Provide only the number of lines below in which the string "DoxyItemize" occurs.

*** SOURCE RECORDS ***

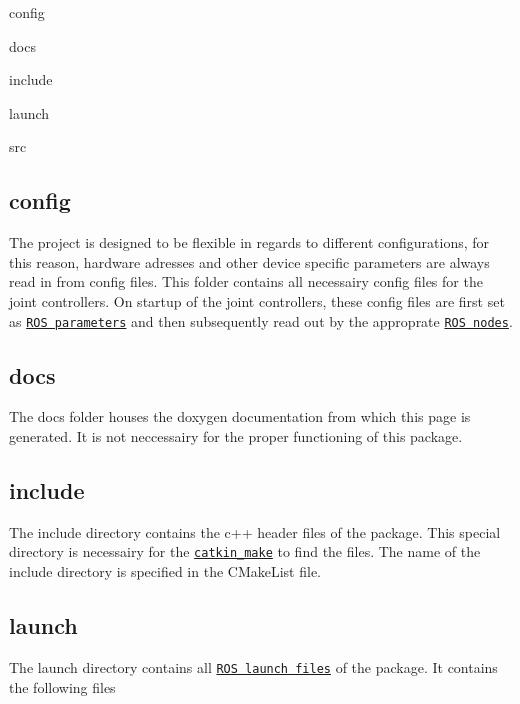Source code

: \begin{DoxyItemize}
\item config
\item docs
\item include
\item launch
\item src 
\end{DoxyItemize}\hypertarget{index_config_dir}{}\subsection{config}\label{index_config_dir}
The project is designed to be flexible in regards to different configurations, for this reason, hardware adresses and other device specific parameters are always read in from config files. This folder contains all necessairy config files for the joint controllers. On startup of the joint controllers, these config files are first set as \href{http://wiki.ros.org/Parameter%20Server}{\tt R\+OS parameters} and then subsequently read out by the approprate \href{http://wiki.ros.org/Nodes}{\tt R\+OS nodes}. \hypertarget{index_docs_dir}{}\subsection{docs}\label{index_docs_dir}
The docs folder houses the doxygen documentation from which this page is generated. It is not neccessairy for the proper functioning of this package. \hypertarget{index_include_dir}{}\subsection{include}\label{index_include_dir}
The include directory contains the c++ header files of the package. This special directory is necessairy for the \href{http://wiki.ros.org/catkin/commands/catkin_make}{\tt catkin\+\_\+make} to find the files. The name of the include directory is specified in the C\+Make\+List file. \hypertarget{index_launch_dir}{}\subsection{launch}\label{index_launch_dir}
The launch directory contains all \href{http://wiki.ros.org/roslaunch}{\tt R\+OS launch files} of the package. It contains the following files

*** End of SOURCE RECORDS ***

▶ YOUR RESPONSE: 2